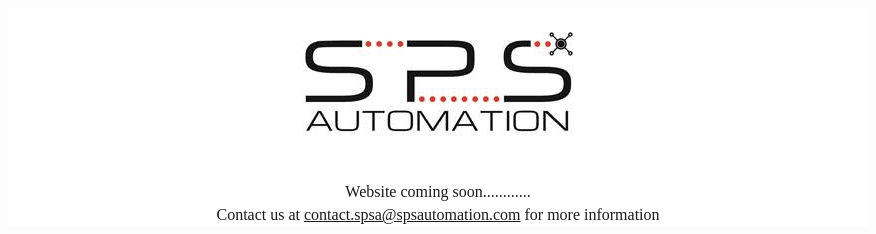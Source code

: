 <!DOCTYPE html>
<html>
<head>
<style>
body {
  background-color: white;
}
p {
  font-family: calibri;
  font-size: 16px;
}
.center {
  display: block;
  margin-left: auto;
  margin-right: auto;
}
</style>
</head>
<body>
<img width=449 height=156 src="image002.jpg" alt="Paris" class="center"> 
<p class=MsoNormal align=center style='text-align:center'>Website coming
soon............<br>
Contact us at <a href="mailto:contact.spsa@spsautomation.com">contact.spsa@spsautomation.com</a> for more information<br>
</p>
</body>
</html>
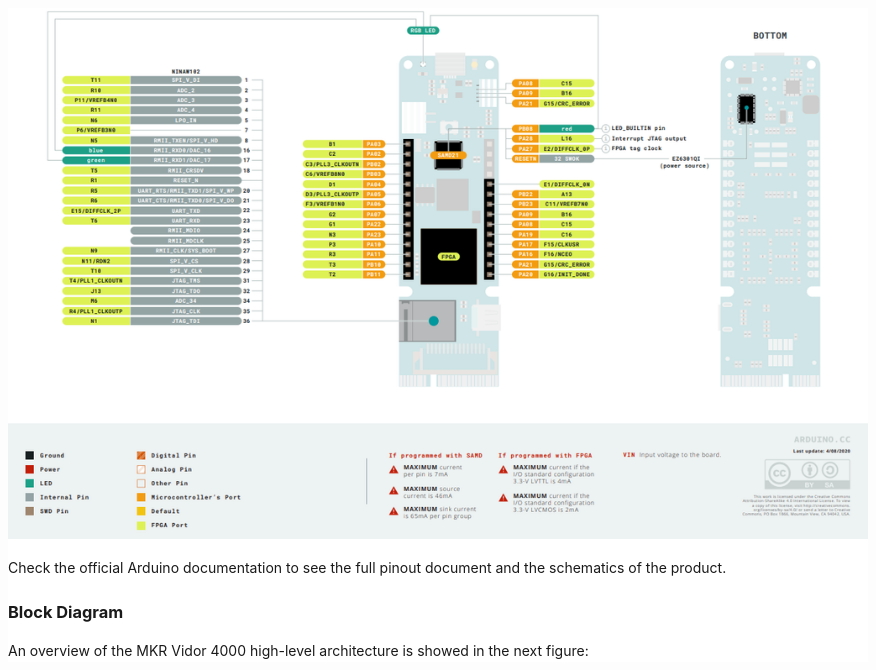 **![Figure 2. MKR Vidor FPGA pinout](assets/MKR_Vidor_Pinout_fpga.png)**

Check the official Arduino documentation to see the full pinout document and the schematics of the product.

<div style="page-break-after: always;"></div>

### Block Diagram

An overview of the MKR Vidor 4000 high-level architecture is showed in the next figure:
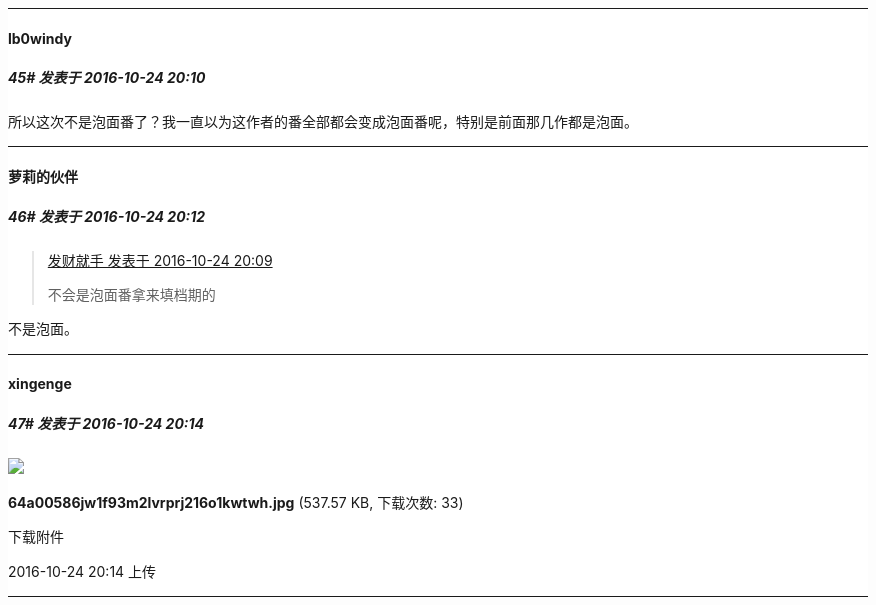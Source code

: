 





*****

####  lb0windy  
##### 45#       发表于 2016-10-24 20:10




所以这次不是泡面番了？我一直以为这作者的番全部都会变成泡面番呢，特别是前面那几作都是泡面。







*****

####  萝莉的伙伴  
##### 46#       发表于 2016-10-24 20:12



<blockquote><a href="httphttps://bbs.saraba1st.com/2b/forum.php?mod=redirect&amp;goto=findpost&amp;pid=33961636&amp;ptid=1342029" target="_blank">发财就手 发表于 2016-10-24 20:09</a>

不会是泡面番拿来填档期的</blockquote>
不是泡面。







*****

####  xingenge  
##### 47#       发表于 2016-10-24 20:14




<img src="http://img.saraba1st.com/forum/201610/24/201414w570hzh73hzzxx4s.jpg" referrerpolicy="no-referrer">


<strong>64a00586jw1f93m2lvrprj216o1kwtwh.jpg</strong> (537.57 KB, 下载次数: 33)

下载附件

2016-10-24 20:14 上传












*****
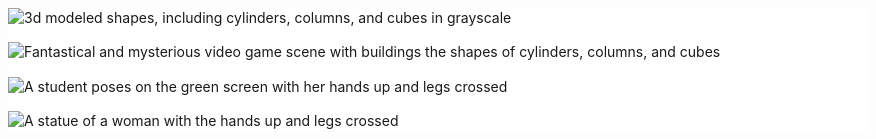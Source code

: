![3d modeled shapes, including cylinders, columns, and cubes in grayscale](https://files.slack.com/files-pri/T0HTW3H0V-F06PSDFGFC2/render\_green.local\_20240221\_112926.png?pub\_secret=320389bf2f)

![Fantastical and mysterious video game scene with buildings the shapes of cylinders, columns, and cubes](https://files.slack.com/files-pri/T0HTW3H0V-F06PUT1UW20/00032-3986639472.png?pub_secret=974871e6c2)

![A student poses on the green screen with her hands up and legs crossed ](https://files.slack.com/files-pri/T0HTW3H0V-F06NYNTQZTJ/screenshot\_2024-03-06\_at\_4.41.19\_\_\_pm.png?pub_secret=c551410bbe)

![A statue of a woman with the hands up and legs crossed](https://files.slack.com/files-pri/T0HTW3H0V-F06QAJW063S/00025-3564191072\_slavic\_tdm\_121.png?pub\_secret=753e5c5ec1)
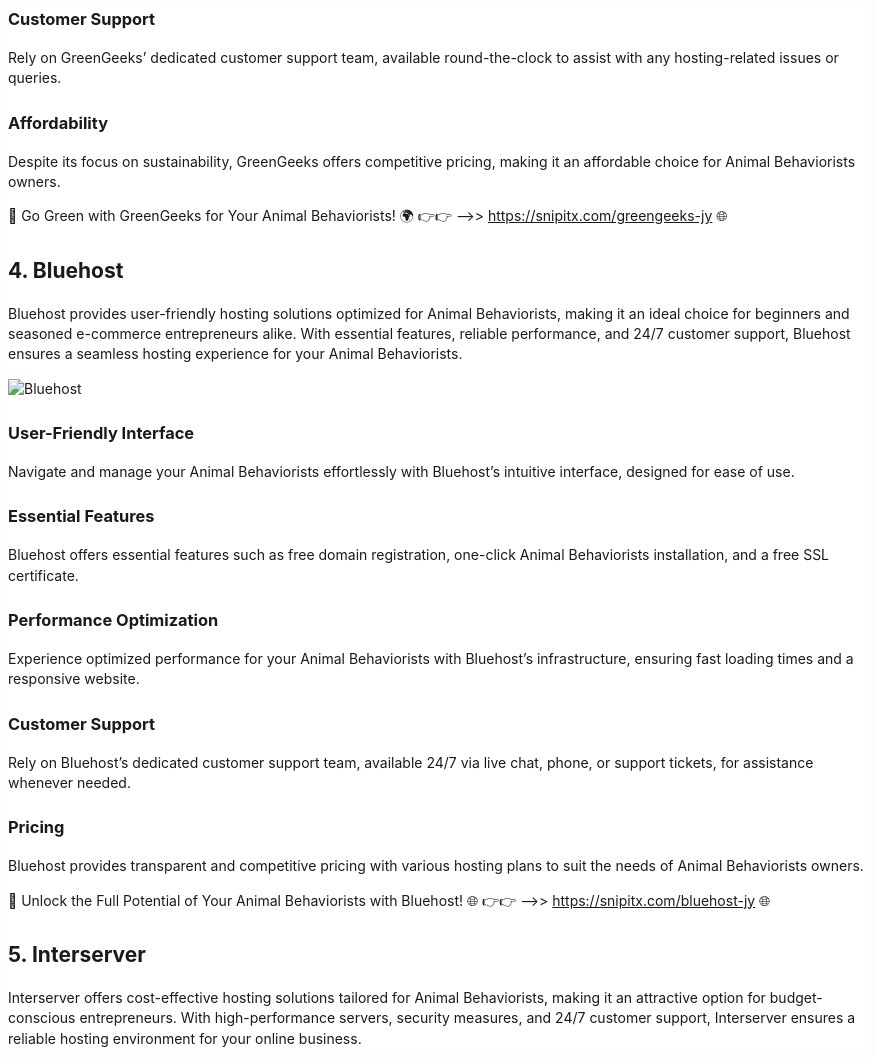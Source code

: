 ### Customer Support
Rely on GreenGeeks’ dedicated customer support team, available round-the-clock to assist with any hosting-related issues or queries.

### Affordability
Despite its focus on sustainability, GreenGeeks offers competitive pricing, making it an affordable choice for Animal Behaviorists owners.

🌿 Go Green with GreenGeeks for Your Animal Behaviorists! 🌍
👉👉 -->> https://snipitx.com/greengeeks-jy 🌐

## 4. Bluehost

Bluehost provides user-friendly hosting solutions optimized for Animal Behaviorists, making it an ideal choice for beginners and seasoned e-commerce entrepreneurs alike. With essential features, reliable performance, and 24/7 customer support, Bluehost ensures a seamless hosting experience for your Animal Behaviorists.

![Bluehost](https://i.imgur.com/PasFF9E.jpeg "Bluehost Hosting")

### User-Friendly Interface
Navigate and manage your Animal Behaviorists effortlessly with Bluehost’s intuitive interface, designed for ease of use.

### Essential Features
Bluehost offers essential features such as free domain registration, one-click Animal Behaviorists installation, and a free SSL certificate.

### Performance Optimization
Experience optimized performance for your Animal Behaviorists with Bluehost’s infrastructure, ensuring fast loading times and a responsive website.

### Customer Support
Rely on Bluehost’s dedicated customer support team, available 24/7 via live chat, phone, or support tickets, for assistance whenever needed.

### Pricing
Bluehost provides transparent and competitive pricing with various hosting plans to suit the needs of Animal Behaviorists owners.

🚀 Unlock the Full Potential of Your Animal Behaviorists with Bluehost! 🌐
👉👉 -->> https://snipitx.com/bluehost-jy 🌐

## 5. Interserver

Interserver offers cost-effective hosting solutions tailored for Animal Behaviorists, making it an attractive option for budget-conscious entrepreneurs. With high-performance servers, security measures, and 24/7 customer support, Interserver ensures a reliable hosting environment for your online business.

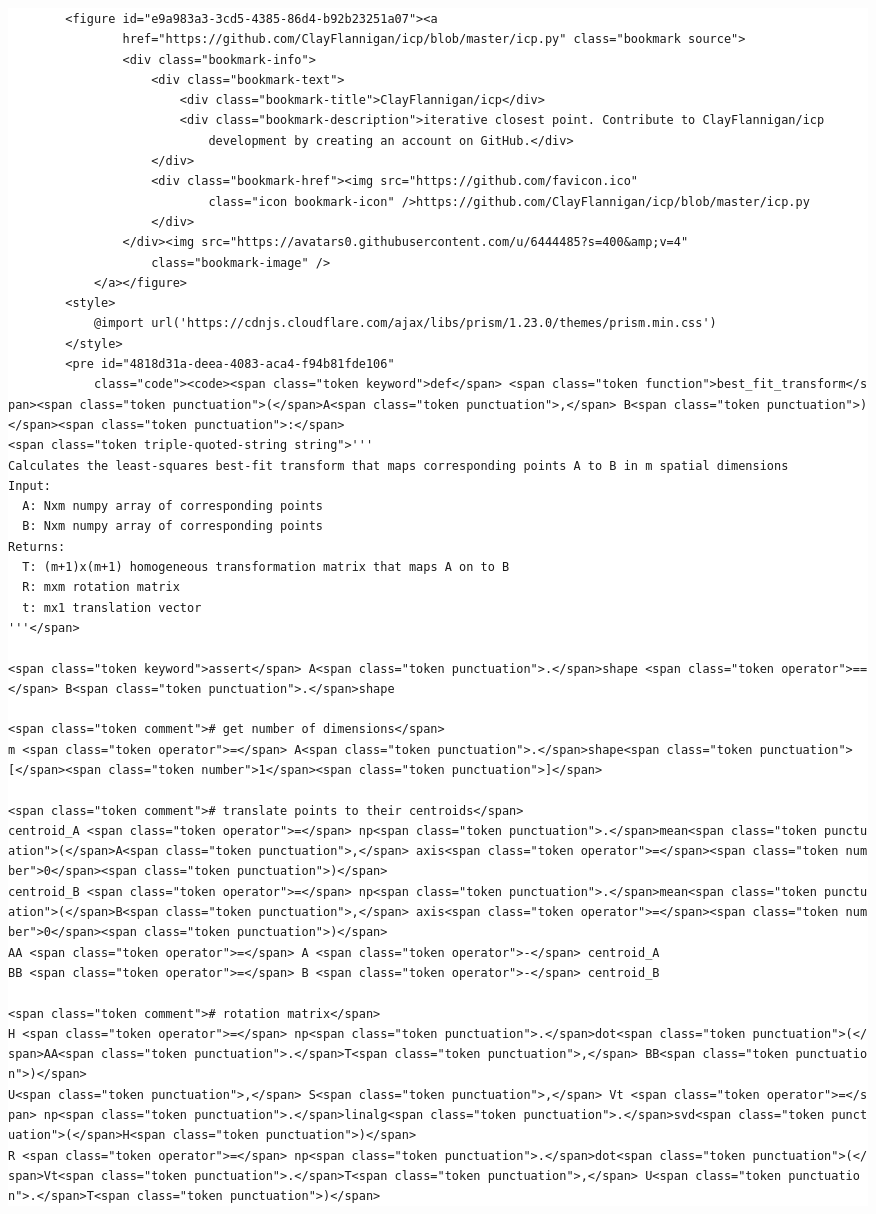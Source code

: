 			<figure id="e9a983a3-3cd5-4385-86d4-b92b23251a07"><a
					href="https://github.com/ClayFlannigan/icp/blob/master/icp.py" class="bookmark source">
					<div class="bookmark-info">
						<div class="bookmark-text">
							<div class="bookmark-title">ClayFlannigan/icp</div>
							<div class="bookmark-description">iterative closest point. Contribute to ClayFlannigan/icp
								development by creating an account on GitHub.</div>
						</div>
						<div class="bookmark-href"><img src="https://github.com/favicon.ico"
								class="icon bookmark-icon" />https://github.com/ClayFlannigan/icp/blob/master/icp.py
						</div>
					</div><img src="https://avatars0.githubusercontent.com/u/6444485?s=400&amp;v=4"
						class="bookmark-image" />
				</a></figure>
			<style>
				@import url('https://cdnjs.cloudflare.com/ajax/libs/prism/1.23.0/themes/prism.min.css')
			</style>
			<pre id="4818d31a-deea-4083-aca4-f94b81fde106"
				class="code"><code><span class="token keyword">def</span> <span class="token function">best_fit_transform</span><span class="token punctuation">(</span>A<span class="token punctuation">,</span> B<span class="token punctuation">)</span><span class="token punctuation">:</span>
    <span class="token triple-quoted-string string">'''
    Calculates the least-squares best-fit transform that maps corresponding points A to B in m spatial dimensions
    Input:
      A: Nxm numpy array of corresponding points
      B: Nxm numpy array of corresponding points
    Returns:
      T: (m+1)x(m+1) homogeneous transformation matrix that maps A on to B
      R: mxm rotation matrix
      t: mx1 translation vector
    '''</span>

    <span class="token keyword">assert</span> A<span class="token punctuation">.</span>shape <span class="token operator">==</span> B<span class="token punctuation">.</span>shape

    <span class="token comment"># get number of dimensions</span>
    m <span class="token operator">=</span> A<span class="token punctuation">.</span>shape<span class="token punctuation">[</span><span class="token number">1</span><span class="token punctuation">]</span>

    <span class="token comment"># translate points to their centroids</span>
    centroid_A <span class="token operator">=</span> np<span class="token punctuation">.</span>mean<span class="token punctuation">(</span>A<span class="token punctuation">,</span> axis<span class="token operator">=</span><span class="token number">0</span><span class="token punctuation">)</span>
    centroid_B <span class="token operator">=</span> np<span class="token punctuation">.</span>mean<span class="token punctuation">(</span>B<span class="token punctuation">,</span> axis<span class="token operator">=</span><span class="token number">0</span><span class="token punctuation">)</span>
    AA <span class="token operator">=</span> A <span class="token operator">-</span> centroid_A
    BB <span class="token operator">=</span> B <span class="token operator">-</span> centroid_B

    <span class="token comment"># rotation matrix</span>
    H <span class="token operator">=</span> np<span class="token punctuation">.</span>dot<span class="token punctuation">(</span>AA<span class="token punctuation">.</span>T<span class="token punctuation">,</span> BB<span class="token punctuation">)</span>
    U<span class="token punctuation">,</span> S<span class="token punctuation">,</span> Vt <span class="token operator">=</span> np<span class="token punctuation">.</span>linalg<span class="token punctuation">.</span>svd<span class="token punctuation">(</span>H<span class="token punctuation">)</span>
    R <span class="token operator">=</span> np<span class="token punctuation">.</span>dot<span class="token punctuation">(</span>Vt<span class="token punctuation">.</span>T<span class="token punctuation">,</span> U<span class="token punctuation">.</span>T<span class="token punctuation">)</span>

**WHAT TO WORK ON**
Copy out each line of the data that includes the string "Rely".

**WRITTEN ANSWER**
Rely on GreenGeeks’ dedicated customer support team, available round-the-clock to assist with any hosting-related issues or queries.
Rely on Bluehost’s dedicated customer support team, available 24/7 via live chat, phone, or support tickets, for assistance whenever needed.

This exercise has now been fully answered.